Sydney Avey

Dynamic Woman — Changing Times

365 Short Stories (Questions)—Week Forty-Six

Nov 18, 2013 | 365 short stories, Writing life | 0 comments

Stories can leave you with questions; the kind that lead to self-examination, growth and a new appreciation or the kind than leave you puzzled and laughing.

The Hurt Man,” by Wendell Berry, The O’Henry Prize Stories 2005

A good story sends a character up a tree and throws rocks at him. A great story brings him back down and knits him back together. This is a great story.

 

At the age of five Mat was beginning to prepare himself to help in educating his grandson, though he did not know it.

What redeeming actions do you perform in sight of your children that will burn in their brains and be reproduced for generations to come? 

Going Where the Wind Blows,” by Jan Christensen, On Dangerous Ground: Stories of Western Noir

Reading this story was like playing Barbie dolls. Here is the whoring anti-heroine going up stairs with her trick, step, step, step; here comes the bad sheriff pushing through the barroom door, stomp, stomp; and here is the madam dead at her desk (bend her at the waist, stretch out her arms and push her head down). A nice touch was her mother’s voice reciting Scripture in Barbie’s head. Did Barbie have a mother? 

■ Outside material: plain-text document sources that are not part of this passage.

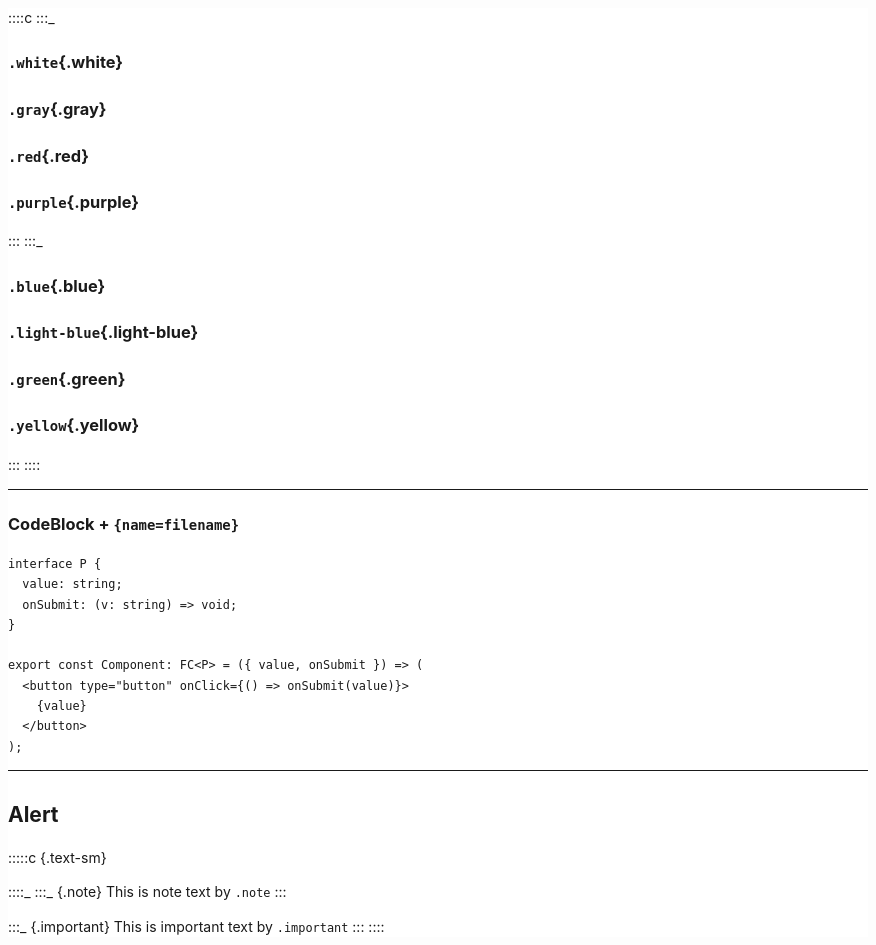 ::::c
:::_

### `.white`{.white}
### `.gray`{.gray}
### `.red`{.red}
### `.purple`{.purple}

:::
:::_

### `.blue`{.blue}
### `.light-blue`{.light-blue}
### `.green`{.green}
### `.yellow`{.yellow}

:::
::::

---

### CodeBlock + `{name=filename}`

```tsx {name=component.tsx}
interface P {
  value: string;
  onSubmit: (v: string) => void;
}

export const Component: FC<P> = ({ value, onSubmit }) => (
  <button type="button" onClick={() => onSubmit(value)}>
    {value}
  </button>
);
```

---

## Alert

:::::c {.text-sm}

::::_
:::_ {.note}
This is note text
by `.note`
:::

:::_ {.important}
This is important text
by `.important`
:::
::::
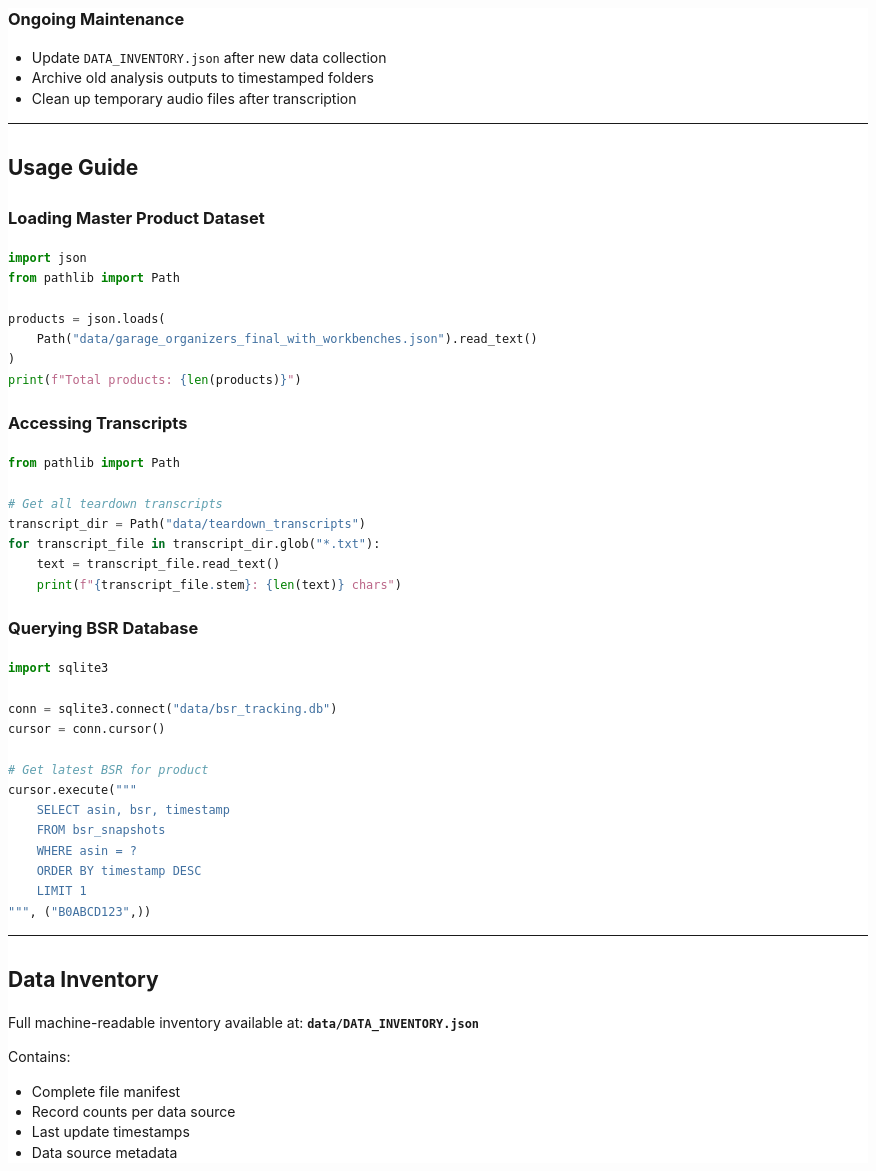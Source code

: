 ### Ongoing Maintenance
- Update `DATA_INVENTORY.json` after new data collection
- Archive old analysis outputs to timestamped folders
- Clean up temporary audio files after transcription

---

## Usage Guide

### Loading Master Product Dataset
```python
import json
from pathlib import Path

products = json.loads(
    Path("data/garage_organizers_final_with_workbenches.json").read_text()
)
print(f"Total products: {len(products)}")
```

### Accessing Transcripts
```python
from pathlib import Path

# Get all teardown transcripts
transcript_dir = Path("data/teardown_transcripts")
for transcript_file in transcript_dir.glob("*.txt"):
    text = transcript_file.read_text()
    print(f"{transcript_file.stem}: {len(text)} chars")
```

### Querying BSR Database
```python
import sqlite3

conn = sqlite3.connect("data/bsr_tracking.db")
cursor = conn.cursor()

# Get latest BSR for product
cursor.execute("""
    SELECT asin, bsr, timestamp
    FROM bsr_snapshots
    WHERE asin = ?
    ORDER BY timestamp DESC
    LIMIT 1
""", ("B0ABCD123",))
```

---

## Data Inventory

Full machine-readable inventory available at:
**`data/DATA_INVENTORY.json`**

Contains:
- Complete file manifest
- Record counts per data source
- Last update timestamps
- Data source metadata
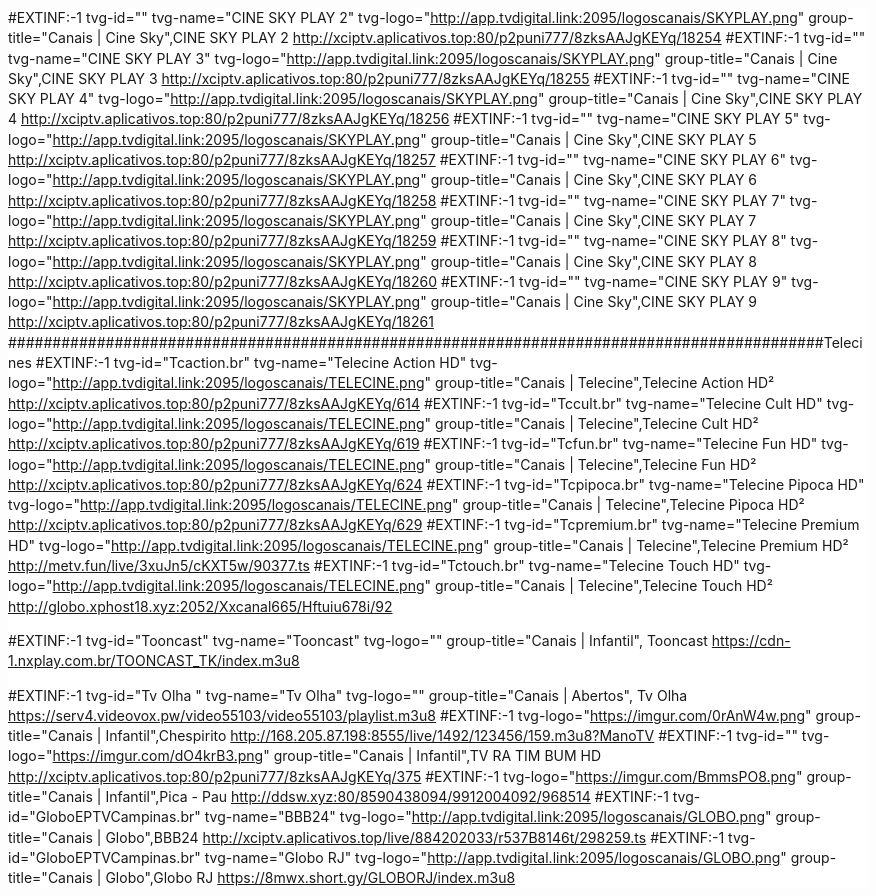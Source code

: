 #EXTINF:-1 tvg-id="" tvg-name="CINE SKY PLAY 2" tvg-logo="http://app.tvdigital.link:2095/logoscanais/SKYPLAY.png" group-title="Canais | Cine Sky",CINE SKY PLAY 2
http://xciptv.aplicativos.top:80/p2puni777/8zksAAJgKEYq/18254
#EXTINF:-1 tvg-id="" tvg-name="CINE SKY PLAY 3" tvg-logo="http://app.tvdigital.link:2095/logoscanais/SKYPLAY.png" group-title="Canais | Cine Sky",CINE SKY PLAY 3
http://xciptv.aplicativos.top:80/p2puni777/8zksAAJgKEYq/18255
#EXTINF:-1 tvg-id="" tvg-name="CINE SKY PLAY 4" tvg-logo="http://app.tvdigital.link:2095/logoscanais/SKYPLAY.png" group-title="Canais | Cine Sky",CINE SKY PLAY 4
http://xciptv.aplicativos.top:80/p2puni777/8zksAAJgKEYq/18256
#EXTINF:-1 tvg-id="" tvg-name="CINE SKY PLAY 5" tvg-logo="http://app.tvdigital.link:2095/logoscanais/SKYPLAY.png" group-title="Canais | Cine Sky",CINE SKY PLAY 5
http://xciptv.aplicativos.top:80/p2puni777/8zksAAJgKEYq/18257
#EXTINF:-1 tvg-id="" tvg-name="CINE SKY PLAY 6" tvg-logo="http://app.tvdigital.link:2095/logoscanais/SKYPLAY.png" group-title="Canais | Cine Sky",CINE SKY PLAY 6
http://xciptv.aplicativos.top:80/p2puni777/8zksAAJgKEYq/18258
#EXTINF:-1 tvg-id="" tvg-name="CINE SKY PLAY 7" tvg-logo="http://app.tvdigital.link:2095/logoscanais/SKYPLAY.png" group-title="Canais | Cine Sky",CINE SKY PLAY 7
http://xciptv.aplicativos.top:80/p2puni777/8zksAAJgKEYq/18259
#EXTINF:-1 tvg-id="" tvg-name="CINE SKY PLAY 8" tvg-logo="http://app.tvdigital.link:2095/logoscanais/SKYPLAY.png" group-title="Canais | Cine Sky",CINE SKY PLAY 8
http://xciptv.aplicativos.top:80/p2puni777/8zksAAJgKEYq/18260
#EXTINF:-1 tvg-id="" tvg-name="CINE SKY PLAY 9" tvg-logo="http://app.tvdigital.link:2095/logoscanais/SKYPLAY.png" group-title="Canais | Cine Sky",CINE SKY PLAY 9
http://xciptv.aplicativos.top:80/p2puni777/8zksAAJgKEYq/18261
############################################################################################Telecines
#EXTINF:-1 tvg-id="Tcaction.br" tvg-name="Telecine Action HD" tvg-logo="http://app.tvdigital.link:2095/logoscanais/TELECINE.png" group-title="Canais | Telecine",Telecine Action HD²
http://xciptv.aplicativos.top:80/p2puni777/8zksAAJgKEYq/614
#EXTINF:-1 tvg-id="Tccult.br" tvg-name="Telecine Cult HD" tvg-logo="http://app.tvdigital.link:2095/logoscanais/TELECINE.png" group-title="Canais | Telecine",Telecine Cult HD²
http://xciptv.aplicativos.top:80/p2puni777/8zksAAJgKEYq/619
#EXTINF:-1 tvg-id="Tcfun.br" tvg-name="Telecine Fun HD" tvg-logo="http://app.tvdigital.link:2095/logoscanais/TELECINE.png" group-title="Canais | Telecine",Telecine Fun HD²
http://xciptv.aplicativos.top:80/p2puni777/8zksAAJgKEYq/624
#EXTINF:-1 tvg-id="Tcpipoca.br" tvg-name="Telecine Pipoca HD" tvg-logo="http://app.tvdigital.link:2095/logoscanais/TELECINE.png" group-title="Canais | Telecine",Telecine Pipoca HD²
http://xciptv.aplicativos.top:80/p2puni777/8zksAAJgKEYq/629
#EXTINF:-1 tvg-id="Tcpremium.br" tvg-name="Telecine Premium HD" tvg-logo="http://app.tvdigital.link:2095/logoscanais/TELECINE.png" group-title="Canais | Telecine",Telecine Premium HD²
http://metv.fun/live/3xuJn5/cKXT5w/90377.ts
#EXTINF:-1 tvg-id="Tctouch.br" tvg-name="Telecine Touch HD" tvg-logo="http://app.tvdigital.link:2095/logoscanais/TELECINE.png" group-title="Canais | Telecine",Telecine Touch HD²
http://globo.xphost18.xyz:2052/Xxcanal665/Hftuiu678i/92

#EXTINF:-1 tvg-id="Tooncast" tvg-name="Tooncast" tvg-logo="" group-title="Canais | Infantil", Tooncast https://cdn-1.nxplay.com.br/TOONCAST_TK/index.m3u8

#EXTINF:-1 tvg-id="Tv Olha " tvg-name="Tv Olha" tvg-logo="" group-title="Canais |  Abertos", Tv Olha https://serv4.videovox.pw/video55103/video55103/playlist.m3u8
#EXTINF:-1 tvg-logo="https://imgur.com/0rAnW4w.png" group-title="Canais | Infantil",Chespirito
http://168.205.87.198:8555/live/1492/123456/159.m3u8?ManoTV
#EXTINF:-1 tvg-id="" tvg-logo="https://imgur.com/dO4krB3.png" group-title="Canais | Infantil",TV RA TIM BUM HD
http://xciptv.aplicativos.top:80/p2puni777/8zksAAJgKEYq/375
#EXTINF:-1 tvg-logo="https://imgur.com/BmmsPO8.png" group-title="Canais | Infantil",Pica - Pau
http://ddsw.xyz:80/8590438094/9912004092/968514
#EXTINF:-1 tvg-id="GloboEPTVCampinas.br" tvg-name="BBB24" tvg-logo="http://app.tvdigital.link:2095/logoscanais/GLOBO.png" group-title="Canais | Globo",BBB24
http://xciptv.aplicativos.top/live/884202033/r537B8146t/298259.ts
#EXTINF:-1 tvg-id="GloboEPTVCampinas.br" tvg-name="Globo RJ" tvg-logo="http://app.tvdigital.link:2095/logoscanais/GLOBO.png" group-title="Canais | Globo",Globo RJ
https://8mwx.short.gy/GLOBORJ/index.m3u8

Love in the Night,” F. Scott Fitzgerald The Short Stories

Sometimes the question is, am I going to like this story? Am I going to care about this callow Russian prince? At the end, I did. Raised in a cocoon of wealth to despise his American heritage, Val experiences the horrors of the Russian Revolution. His salvation is the love of a young woman and the hope of the American Dream, where wealth can be rebuilt with ingenuity and hard work.

Give Me Your Heart,” by Joyce Carol Oates

And she means that literally. In question in this short story from which the mystery and suspense collection takes its name is if the spurned lover demanding payment in kind for heart break is a living or ghostly presence.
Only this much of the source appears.